The Senate on Monday approved minor changes made by the House when the lower chamber passed its version of the bill 71-15 in February.
The proposal would grant authority to cities and counties that have package stores or liquor-by-the-drink sales to hold referendums on whether to allow wine to be sold in supermarkets and convenience stores.
"I knew I was getting bombarded my folks in my community and outside of my community all across the state just saying we want wine to be purchased in the grocery store and I said- well you should have the right to vote for that," said Republican Senator Bill Ketron of Murfreesboro.
It also allows local votes to take place as early as this fall but would not allow supermarket wine sales until July 2016 at the earliest.
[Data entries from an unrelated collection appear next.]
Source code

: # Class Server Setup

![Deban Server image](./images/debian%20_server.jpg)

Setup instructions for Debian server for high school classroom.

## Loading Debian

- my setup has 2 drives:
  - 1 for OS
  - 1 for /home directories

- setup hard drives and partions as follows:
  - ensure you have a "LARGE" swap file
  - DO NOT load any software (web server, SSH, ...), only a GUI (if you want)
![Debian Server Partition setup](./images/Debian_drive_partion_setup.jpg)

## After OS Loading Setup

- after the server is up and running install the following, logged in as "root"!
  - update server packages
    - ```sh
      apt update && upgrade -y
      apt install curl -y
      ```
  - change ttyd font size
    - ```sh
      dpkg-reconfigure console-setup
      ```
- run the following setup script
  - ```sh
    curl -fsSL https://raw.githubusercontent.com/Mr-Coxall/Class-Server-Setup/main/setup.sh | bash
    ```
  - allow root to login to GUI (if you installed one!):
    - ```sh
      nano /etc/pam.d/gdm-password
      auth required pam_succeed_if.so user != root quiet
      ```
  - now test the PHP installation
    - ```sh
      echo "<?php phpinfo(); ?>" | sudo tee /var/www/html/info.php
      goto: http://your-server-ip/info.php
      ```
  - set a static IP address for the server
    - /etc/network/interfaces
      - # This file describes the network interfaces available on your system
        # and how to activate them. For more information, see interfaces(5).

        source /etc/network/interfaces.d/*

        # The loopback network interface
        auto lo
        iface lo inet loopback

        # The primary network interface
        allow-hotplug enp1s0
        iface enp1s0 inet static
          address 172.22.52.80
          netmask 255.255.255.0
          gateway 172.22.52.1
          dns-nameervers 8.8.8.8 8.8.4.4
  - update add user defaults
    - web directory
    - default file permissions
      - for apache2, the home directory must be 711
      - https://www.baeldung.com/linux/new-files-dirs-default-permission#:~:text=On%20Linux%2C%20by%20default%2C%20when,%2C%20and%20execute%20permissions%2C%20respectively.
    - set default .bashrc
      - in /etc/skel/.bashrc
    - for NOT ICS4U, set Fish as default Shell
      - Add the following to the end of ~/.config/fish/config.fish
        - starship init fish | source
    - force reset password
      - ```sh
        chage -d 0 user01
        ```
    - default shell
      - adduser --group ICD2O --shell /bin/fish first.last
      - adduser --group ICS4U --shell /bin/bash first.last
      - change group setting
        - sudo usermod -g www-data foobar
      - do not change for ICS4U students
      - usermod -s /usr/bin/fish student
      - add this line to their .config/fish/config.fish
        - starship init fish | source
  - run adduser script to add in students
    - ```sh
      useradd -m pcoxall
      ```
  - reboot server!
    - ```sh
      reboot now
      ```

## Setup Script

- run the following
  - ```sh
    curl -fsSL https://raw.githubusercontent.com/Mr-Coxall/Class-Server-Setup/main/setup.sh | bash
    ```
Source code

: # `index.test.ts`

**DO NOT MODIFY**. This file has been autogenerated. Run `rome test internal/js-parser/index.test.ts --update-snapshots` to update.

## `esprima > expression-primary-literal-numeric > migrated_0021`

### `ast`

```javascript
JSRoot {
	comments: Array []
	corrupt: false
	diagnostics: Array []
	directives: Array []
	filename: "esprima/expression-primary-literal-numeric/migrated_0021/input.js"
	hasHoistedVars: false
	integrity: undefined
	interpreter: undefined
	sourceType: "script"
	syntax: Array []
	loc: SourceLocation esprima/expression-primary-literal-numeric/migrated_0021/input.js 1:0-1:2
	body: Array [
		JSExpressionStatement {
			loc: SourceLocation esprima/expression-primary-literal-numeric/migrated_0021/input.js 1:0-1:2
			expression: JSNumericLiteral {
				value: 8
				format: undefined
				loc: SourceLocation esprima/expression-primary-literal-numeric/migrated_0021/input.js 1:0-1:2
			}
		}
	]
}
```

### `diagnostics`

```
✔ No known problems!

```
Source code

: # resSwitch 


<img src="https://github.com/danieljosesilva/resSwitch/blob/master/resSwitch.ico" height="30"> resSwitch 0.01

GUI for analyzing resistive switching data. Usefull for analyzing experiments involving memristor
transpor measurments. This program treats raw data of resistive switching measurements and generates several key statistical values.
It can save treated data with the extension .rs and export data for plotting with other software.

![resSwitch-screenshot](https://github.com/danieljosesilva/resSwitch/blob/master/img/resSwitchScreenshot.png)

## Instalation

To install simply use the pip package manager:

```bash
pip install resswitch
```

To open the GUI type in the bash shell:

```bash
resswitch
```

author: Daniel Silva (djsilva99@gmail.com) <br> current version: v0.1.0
"It's just kind of amazing to think where we've come and so much has changed in just this session and so quickly. so it's just great to see and exciting for al us retailers who've worked so hard on this," said Kroger Spokesperson Melissa Eads.
Republican Governor Bill Haslam has said he will sign the bill if it comes to his desk.
Under current law, supermarkets and convenience stores can sell beer containing up to 6.5 percent alcohol by volume. Anything stronger can be sold only in package stores, which can't sell anything beyond booze and lottery tickets.